What authors have made the biggest impact to your work?
I think the authors who have influenced me the most are the Norwegian writer Tarjei Vesaas, the Austrian poet Georg Trakl, and Samuel Beckett. Although I think the writers I admire the most are Franz Kafka and Knut Hamsun.
I started writing around four or five in the evening and wrote until nine in the morning
How does it feel to have your work translated for people in the English-speaking world to read?
I write in a rare language, New Norwegian. It is written by only approximately half a million but is understood by everyone who has Norwegian as their language, and even for those who have Danish and Swedish. From a certain perspective the Scandinavian languages are one language, since they are mutually understandable, but they are written in four versions, two of them Norwegian.

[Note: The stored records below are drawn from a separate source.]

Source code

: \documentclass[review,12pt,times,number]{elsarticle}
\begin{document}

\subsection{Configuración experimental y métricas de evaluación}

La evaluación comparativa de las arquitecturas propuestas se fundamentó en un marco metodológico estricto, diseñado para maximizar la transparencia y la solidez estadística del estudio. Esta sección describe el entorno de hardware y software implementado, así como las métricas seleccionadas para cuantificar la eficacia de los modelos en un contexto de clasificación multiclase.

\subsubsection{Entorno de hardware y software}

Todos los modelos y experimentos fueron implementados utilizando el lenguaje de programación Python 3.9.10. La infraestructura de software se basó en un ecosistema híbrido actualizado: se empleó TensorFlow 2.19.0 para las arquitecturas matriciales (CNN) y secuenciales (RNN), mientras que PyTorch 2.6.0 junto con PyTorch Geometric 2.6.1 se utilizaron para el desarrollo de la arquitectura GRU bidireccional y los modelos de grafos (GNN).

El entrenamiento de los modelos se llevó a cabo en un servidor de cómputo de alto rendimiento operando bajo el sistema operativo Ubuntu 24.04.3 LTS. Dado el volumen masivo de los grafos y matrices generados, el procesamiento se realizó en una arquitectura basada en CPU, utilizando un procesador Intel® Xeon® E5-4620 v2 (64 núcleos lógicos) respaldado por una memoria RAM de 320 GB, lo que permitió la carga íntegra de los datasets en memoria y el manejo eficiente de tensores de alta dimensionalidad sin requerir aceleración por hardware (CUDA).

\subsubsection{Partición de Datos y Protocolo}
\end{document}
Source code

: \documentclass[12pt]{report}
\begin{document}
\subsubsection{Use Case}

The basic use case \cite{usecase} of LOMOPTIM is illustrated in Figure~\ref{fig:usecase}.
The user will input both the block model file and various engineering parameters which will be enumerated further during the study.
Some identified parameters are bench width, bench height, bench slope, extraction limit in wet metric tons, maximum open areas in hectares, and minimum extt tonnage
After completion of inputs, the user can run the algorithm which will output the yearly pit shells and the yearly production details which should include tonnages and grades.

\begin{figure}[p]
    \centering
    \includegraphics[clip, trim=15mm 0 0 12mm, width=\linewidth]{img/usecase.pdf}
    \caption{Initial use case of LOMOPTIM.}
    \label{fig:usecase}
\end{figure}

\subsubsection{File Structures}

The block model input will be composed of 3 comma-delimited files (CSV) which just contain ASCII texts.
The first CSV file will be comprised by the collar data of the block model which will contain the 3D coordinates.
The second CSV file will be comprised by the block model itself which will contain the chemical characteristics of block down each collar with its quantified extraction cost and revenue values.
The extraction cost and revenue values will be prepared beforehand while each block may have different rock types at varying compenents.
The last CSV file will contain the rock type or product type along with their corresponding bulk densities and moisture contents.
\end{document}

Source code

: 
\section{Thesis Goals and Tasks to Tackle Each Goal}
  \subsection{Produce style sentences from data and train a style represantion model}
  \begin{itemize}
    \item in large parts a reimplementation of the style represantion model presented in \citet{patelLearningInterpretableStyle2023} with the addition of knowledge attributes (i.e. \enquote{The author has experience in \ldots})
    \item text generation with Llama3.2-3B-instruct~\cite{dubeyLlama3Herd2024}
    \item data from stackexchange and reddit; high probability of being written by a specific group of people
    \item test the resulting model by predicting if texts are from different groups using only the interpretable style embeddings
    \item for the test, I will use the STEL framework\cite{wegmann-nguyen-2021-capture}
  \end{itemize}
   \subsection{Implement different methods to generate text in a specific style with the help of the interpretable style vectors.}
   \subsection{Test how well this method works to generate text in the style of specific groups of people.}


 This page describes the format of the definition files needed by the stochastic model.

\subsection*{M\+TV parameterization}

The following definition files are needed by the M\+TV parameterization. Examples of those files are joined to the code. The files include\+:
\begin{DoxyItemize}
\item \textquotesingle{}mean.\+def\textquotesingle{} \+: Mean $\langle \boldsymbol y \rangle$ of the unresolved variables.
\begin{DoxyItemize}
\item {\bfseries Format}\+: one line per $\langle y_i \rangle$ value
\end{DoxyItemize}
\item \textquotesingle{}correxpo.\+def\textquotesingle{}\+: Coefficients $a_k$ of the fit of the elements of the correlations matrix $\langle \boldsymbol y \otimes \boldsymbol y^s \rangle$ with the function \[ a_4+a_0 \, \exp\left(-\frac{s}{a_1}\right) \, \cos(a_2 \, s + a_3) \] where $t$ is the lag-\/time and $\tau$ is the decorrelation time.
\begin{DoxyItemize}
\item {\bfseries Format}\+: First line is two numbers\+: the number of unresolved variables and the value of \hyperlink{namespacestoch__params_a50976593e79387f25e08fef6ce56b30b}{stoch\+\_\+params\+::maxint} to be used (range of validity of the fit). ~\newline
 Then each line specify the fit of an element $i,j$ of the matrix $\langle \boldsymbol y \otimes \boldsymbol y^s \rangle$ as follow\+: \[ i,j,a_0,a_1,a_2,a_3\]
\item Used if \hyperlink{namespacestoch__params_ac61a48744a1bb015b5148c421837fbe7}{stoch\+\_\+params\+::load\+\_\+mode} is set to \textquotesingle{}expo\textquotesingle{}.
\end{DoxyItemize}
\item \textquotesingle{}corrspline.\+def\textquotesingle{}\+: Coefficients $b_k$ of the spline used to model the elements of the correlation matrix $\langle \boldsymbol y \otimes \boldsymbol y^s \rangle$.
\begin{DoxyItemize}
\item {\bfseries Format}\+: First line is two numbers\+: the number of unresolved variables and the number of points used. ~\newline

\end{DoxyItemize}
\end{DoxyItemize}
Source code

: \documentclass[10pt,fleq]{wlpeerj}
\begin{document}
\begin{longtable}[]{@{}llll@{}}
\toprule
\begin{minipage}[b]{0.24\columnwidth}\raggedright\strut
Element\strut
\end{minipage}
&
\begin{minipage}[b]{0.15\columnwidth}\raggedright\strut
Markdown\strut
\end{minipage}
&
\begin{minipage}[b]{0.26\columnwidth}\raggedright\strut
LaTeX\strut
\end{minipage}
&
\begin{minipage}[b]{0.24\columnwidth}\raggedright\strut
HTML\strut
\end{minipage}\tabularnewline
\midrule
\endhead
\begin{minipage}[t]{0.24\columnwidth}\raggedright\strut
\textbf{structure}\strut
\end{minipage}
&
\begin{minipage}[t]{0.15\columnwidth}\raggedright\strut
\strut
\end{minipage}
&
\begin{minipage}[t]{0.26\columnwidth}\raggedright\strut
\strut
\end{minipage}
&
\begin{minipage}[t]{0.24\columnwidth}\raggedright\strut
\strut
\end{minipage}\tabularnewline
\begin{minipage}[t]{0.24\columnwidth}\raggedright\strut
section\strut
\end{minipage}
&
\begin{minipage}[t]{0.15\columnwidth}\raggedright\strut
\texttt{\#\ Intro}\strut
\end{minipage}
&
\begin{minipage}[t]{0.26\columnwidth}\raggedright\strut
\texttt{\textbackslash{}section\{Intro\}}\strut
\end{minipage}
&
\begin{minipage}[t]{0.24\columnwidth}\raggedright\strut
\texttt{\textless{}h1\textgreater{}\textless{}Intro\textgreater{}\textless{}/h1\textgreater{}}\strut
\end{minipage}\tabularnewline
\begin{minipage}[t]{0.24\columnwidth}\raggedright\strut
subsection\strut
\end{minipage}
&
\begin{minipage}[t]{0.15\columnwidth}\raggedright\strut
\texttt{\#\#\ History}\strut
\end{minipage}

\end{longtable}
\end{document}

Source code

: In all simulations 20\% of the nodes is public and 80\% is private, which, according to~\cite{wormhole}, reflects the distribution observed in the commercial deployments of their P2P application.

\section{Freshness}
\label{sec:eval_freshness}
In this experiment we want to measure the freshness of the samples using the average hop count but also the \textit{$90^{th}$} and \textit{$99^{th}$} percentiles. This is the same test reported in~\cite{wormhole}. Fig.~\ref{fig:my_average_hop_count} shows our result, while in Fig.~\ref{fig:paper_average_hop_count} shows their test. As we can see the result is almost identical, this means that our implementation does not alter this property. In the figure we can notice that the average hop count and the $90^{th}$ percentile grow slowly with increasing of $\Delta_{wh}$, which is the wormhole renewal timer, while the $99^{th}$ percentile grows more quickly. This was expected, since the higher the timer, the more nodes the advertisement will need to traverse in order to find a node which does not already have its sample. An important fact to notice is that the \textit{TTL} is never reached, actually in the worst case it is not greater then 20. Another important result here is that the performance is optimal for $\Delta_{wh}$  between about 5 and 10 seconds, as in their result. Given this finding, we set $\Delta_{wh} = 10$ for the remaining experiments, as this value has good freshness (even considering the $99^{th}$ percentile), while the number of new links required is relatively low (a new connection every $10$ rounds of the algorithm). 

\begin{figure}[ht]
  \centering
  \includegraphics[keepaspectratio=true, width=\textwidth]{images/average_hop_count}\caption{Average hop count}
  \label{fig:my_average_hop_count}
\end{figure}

Anyhow it is only around twenty million who speak a Scandinavian language as their main language, so it is of course possible to reach many many more readers when translated into English. I have had the luck that all my plays already are available in English, and much of my fiction.

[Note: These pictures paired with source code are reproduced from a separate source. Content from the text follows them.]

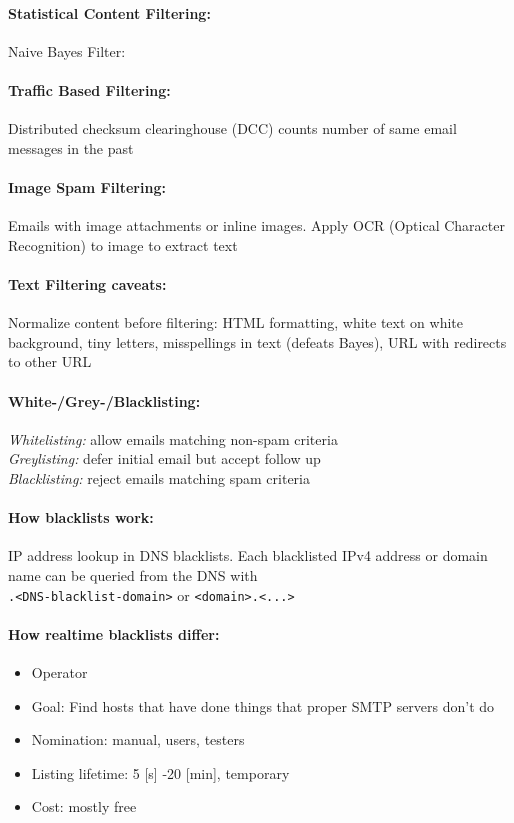 \paragraph{Statistical Content Filtering:} Naive Bayes Filter:

\paragraph{Traffic Based Filtering:} Distributed checksum clearinghouse (DCC) counts number of same email messages in the past 

\paragraph{Image Spam Filtering:} Emails with image attachments or inline images. Apply OCR (Optical Character Recognition) to image to extract text

\paragraph{Text Filtering caveats:} Normalize content before filtering: HTML formatting, white text on white background, tiny letters, misspellings in text (defeats Bayes), URL with redirects to other URL

\paragraph{White-/Grey-/Blacklisting:} \emph{Whitelisting:} allow emails matching non-spam criteria \\
\textit{Greylisting:} defer initial email but accept follow up \\
\textit{Blacklisting:} reject emails matching spam criteria

\paragraph{How blacklists work:} IP address lookup in DNS blacklists. Each blacklisted IPv4 address or domain name can be queried from the DNS with \\
{\tt <IP-address>.<DNS-blacklist-domain>} or {\tt <domain>.<...>}

\paragraph{How realtime blacklists differ:}
\begin{itemize}
\item Operator
\item Goal: Find hosts that have done things that proper SMTP servers don't do
\item Nomination: manual, users, testers 
\item Listing lifetime: 5 [s] -20 [min], temporary 
\item Cost: mostly free
\end{itemize}

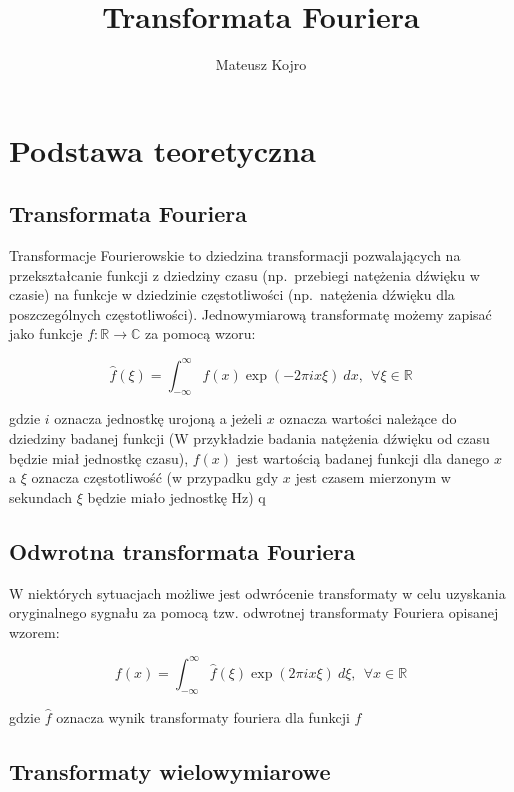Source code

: \documentclass{artikel3}
\title{Transformata Fouriera}
\author{Mateusz Kojro}
\date{}
\begin{document}
\maketitle

\section{Podstawa teoretyczna}

\subsection{Transformata Fouriera}
Transformacje Fourierowskie to dziedzina transformacji pozwalających na przekształcanie
funkcji z dziedziny czasu (np.\ przebiegi natężenia dźwięku w czasie) na funkcje w dziedzinie częstotliwości (np.\ natężenia dźwięku dla poszczególnych częstotliwości). Jednowymiarową transformatę możemy zapisać jako funkcje $ f: \mathbb{R} \to \mathbb{C} $ za pomocą wzoru:

\begin{equation}
    \hat{f}(\xi) = \int_{-\infty}^{\infty} f(x) \exp{(-2 \pi i x \xi)} \ dx, \ \ \forall \xi \in \mathbb{R}
\end{equation}

gdzie $i$ oznacza jednostkę urojoną a jeżeli $x$ oznacza wartości należące do dziedziny badanej funkcji (W przykładzie badania natężenia dźwięku od czasu będzie miał jednostkę czasu), $f(x)$ jest wartością badanej funkcji dla danego $x$ a $\xi$ oznacza częstotliwość (w przypadku gdy $x$ jest czasem mierzonym w sekundach $\xi$ będzie miało jednostkę Hz)
q

\subsection{Odwrotna transformata Fouriera}

W niektórych sytuacjach możliwe jest odwrócenie transformaty w celu uzyskania oryginalnego sygnału za pomocą tzw. odwrotnej transformaty Fouriera opisanej wzorem:

\begin{equation}
f(x) = \int_{-\infty}^{\infty} \hat{f}(\xi) \exp{(2 \pi i x \xi)} \ d\xi, \ \ \forall x \in \mathbb{R}
\end{equation}

gdzie $\hat{f}$ oznacza wynik transformaty fouriera dla funkcji $f$

\subsection{Transformaty wielowymiarowe}
\end{document}
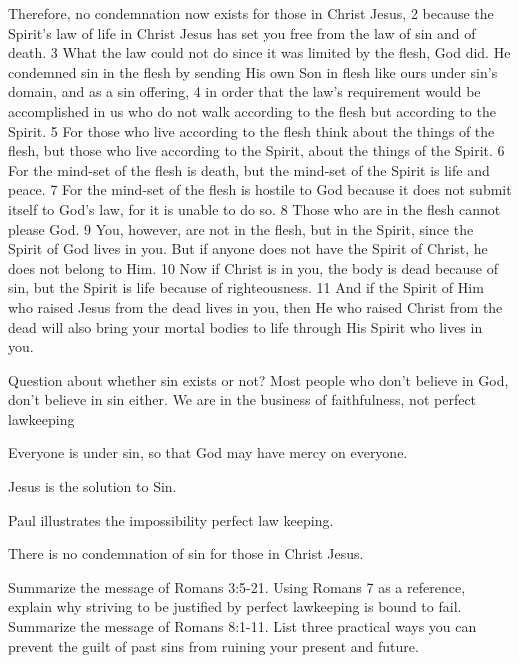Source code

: \begin{bible}
Therefore, no condemnation now exists for those in Christ Jesus, 2 because the Spirit's law of life in Christ Jesus has set you free from the law of sin and of death. 3 What the law could not do since it was limited by the flesh, God did. He condemned sin in the flesh by sending His own Son in flesh like ours under sin's domain, and as a sin offering, 4 in order that the law's requirement would be accomplished in us who do not walk according to the flesh but according to the Spirit. 5 For those who live according to the flesh think about the things of the flesh, but those who live according to the Spirit, about the things of the Spirit. 6 For the mind-set of the flesh is death, but the mind-set of the Spirit is life and peace. 7 For the mind-set of the flesh is hostile to God because it does not submit itself to God's law, for it is unable to do so. 8 Those who are in the flesh cannot please God. 9 You, however, are not in the flesh, but in the Spirit, since the Spirit of God lives in you. But if anyone does not have the Spirit of Christ, he does not belong to Him. 10 Now if Christ is in you, the body is dead because of sin, but the Spirit is life because of righteousness. 11 And if the Spirit of Him who raised Jesus from the dead lives in you, then He who raised Christ from the dead will also bring your mortal bodies to life through His Spirit who lives in you.

\end{bible}

\begin{discussion}

Question about whether sin exists or not? Most people who don't believe in God, don't believe in sin either.
We are in the business of faithfulness, not perfect lawkeeping


 Everyone is under sin, so that God may have mercy on everyone.

 Jesus is the solution to Sin.


 Paul illustrates the impossibility perfect law keeping.


 There is no condemnation of sin for those in Christ Jesus.

\end{discussion}

\begin{questions}
\q Summarize the message of Romans 3:5-21.
\q Using Romans 7 as a reference, explain why striving to be justified by perfect lawkeeping is bound to fail.
\q Summarize the message of Romans 8:1-11.
\q List three practical ways you can prevent the guilt of past sins from ruining your present and future.
\end{questions}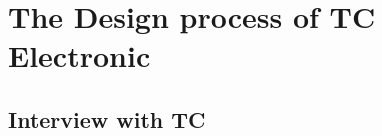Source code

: \chapter{The Design process of TC Electronic}
\label{Interview}



\section{Interview with TC}
\label{InterviewInputs}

Tell us a lesser-known (fun) fact about you.
I used to be a heavy smoker but stopped it and started using Swedish snuff. And I use a lot of it, almost one box each day.
And I love fountain pens, and have quite a collection, and many, many bottles of ink. In later years I have written more by hand, but still I use the most one of the Macs I have in what might also be called a collection. My first Mac was by the way the first laptop ever produced.
And an interesting fact about the book.
I started writing Septology living in Paul Claudel’s castle in the south of France. I was invited to stay there by the Claudel family, and my relation to it is that the daughter of my Japanese translator is married to the great-grandchild of Claudel.
I started writing the novel there, during a couple of very hot summer weeks, and the rest of it I wrote in a small Austrian town on the outskirts of Vienna. I started writing around four or five in the evening and wrote until nine in the morning.
Tell us about a book that changed your life.
A Norwegian poet, Olav H. Hauge, also translated poetry. He lived in a village close to where I grew up. All his translations were published in a single book that I read in my teens. That way I read many great poets for the first time, and what impressed me the most was the poetry of Georg Trakl. Since I knew some German, I bought his collected poems. This book made an everlasting impression on me. I have translated his most important collection, Sebastian in Dream.
What’s the best piece of writing advice you’ve ever been given?
Write, don’t think!
Think before you write, and think after you have written, but not when you are writing.
To me it is very important to, so to speak, let the writing write itself. I prefer not to plan anything, I just sit down and start writing, and then just keep on writing. I am all the time of course listening to what I have already written, but also to what I write. I have no idea where what I write comes from.
But at a certain point I get the feeling that the finished text is already there, and I just have to write it down before it disappears. And when, or if, I make changes I always have to do it to get closer to this text that already exists somewhere out there written exactly as it should be.